My tank is about 187 US gallon, so with all the decor its probably holding 140 to 150. Is 8 bubbles per second a good starting rate then?
And if I started out dosing less than you'd recommend would my plants be ok? I mean would it be best to have this bubble count and half dose for a while? Or half dose CO2 and nutrients together?

What would happen if I stopped dosing ferts let's say if I ran out? Would the set bubble count of CO2 be harmful in any way to fish or plants?

I'd like to avoid the situation you mentioned earlier of 'turn the bubble count down'

Cheers

Gavin


----------



## ceg4048 (2 Sep 2010)

Hi Gavin,
             What I mean is that everyone seems to have their mind set on this theory that NO3 is the boogieman. Everyone accepts it without ever having tested it for themselves. Do you really think that the only benefit of doing a water change for example is solely to get rid of nitrate? Has anyone actually done controlled experiments with these fish to determine the short term and long term effects? Has anyone ever seen the results of a postmortem when a fish dies to see if in fact the death was caused by excessive NO3? Without any data it's all speculation.

So all these chiclid keepers talk about the need for low nitrates but how do they accomplish it? Do they simply use nitrate absorbing resins without doing a water change? I'll bet they do large regular water changes and therefore they can never really separate the effects of nitrate removal from any other toxicity removal. The fish do well and so all this seems to validate their principles. But this is something psychologists call "confirmation bias", where the individual tends to pay attention to only the evidence that supports their preconceptions, and to ignore evidence to the contrary. In the article, at the very top is a paragraph entitled "The Fear of Dry Powders" in which I addressed this issue and I tried to reassure the reader that:





> Even the most sensitive species are completely unaffected by addition of the dry salts and will breed quiet happily assuming breeding parameters are satisfactory.


Because most people can't be bothered to learn the science of a phenomenon they can only go by what a majority of other people say, but what if the majority don't study the science either? If not then they can easily be wrong. While the available data indicates that there is a toxic limit to NO3 level, we are nowhere near this limit. What I always try to explain to the paranoid, is that there are a lot more toxic things in the water than NO3. In fact, adding food to the tank generates more toxicity than adding KNO3. NO3 is actually nature way of detoxifying the environment.
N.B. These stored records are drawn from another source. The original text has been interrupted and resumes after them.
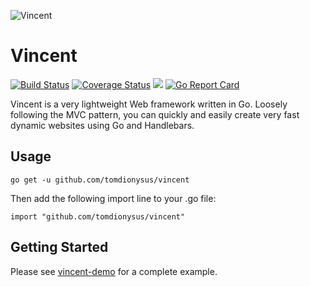 ![Vincent](docs/vincent.png)

# Vincent

[![Build Status](https://travis-ci.org/tomdionysus/vincent.svg?branch=master)](https://travis-ci.org/tomdionysus/vincent) [![Coverage Status](https://coveralls.io/repos/github/tomdionysus/vincent/badge.svg)](https://coveralls.io/github/tomdionysus/vincent) [![](https://godoc.org/github.com/tomdionysus/vincent?status.svg)](http://godoc.org/github.com/tomdionysus/vincent) [![Go Report Card](https://goreportcard.com/badge/github.com/tomdionysus/vincent)](https://goreportcard.com/report/github.com/tomdionysus/vincent)

Vincent is a very lightweight Web framework written in Go. Loosely following the MVC pattern, you can quickly and easily create very fast dynamic websites using Go and Handlebars.

## Usage

`go get -u github.com/tomdionysus/vincent`

Then add the following import line to your .go file:

```
import "github.com/tomdionysus/vincent"

```

## Getting Started

Please see [vincent-demo](https://github.com/tomdionysus/vincent-demo) for a complete example.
Check the following thread and the links it contains;
About to start EI dosing a 190L

Folks inevitably discover that dosing inorganic NO3 is not a big deal and that it's actually a benefit to the fish because of what it enables the plants to accomplish with the water chemistry. More KNO3 generates more photosynthesis, which in turn generates more Oxygen. More Oxygen means more nitrifying bacteria which reduce the NH3 and NO2 content which are the real boogiemen. More Oxygen also is better for fish. Keeping the tank clean is one of the most important things you can do. It's the organic waste in the tank that you need to worry about, not the NO3.


			
				Gfish said:
			
		

> My tank is about 187 US gallon, so with all the decor its probably holding 140 to 150. Is 8 bubbles per second a good starting rate then?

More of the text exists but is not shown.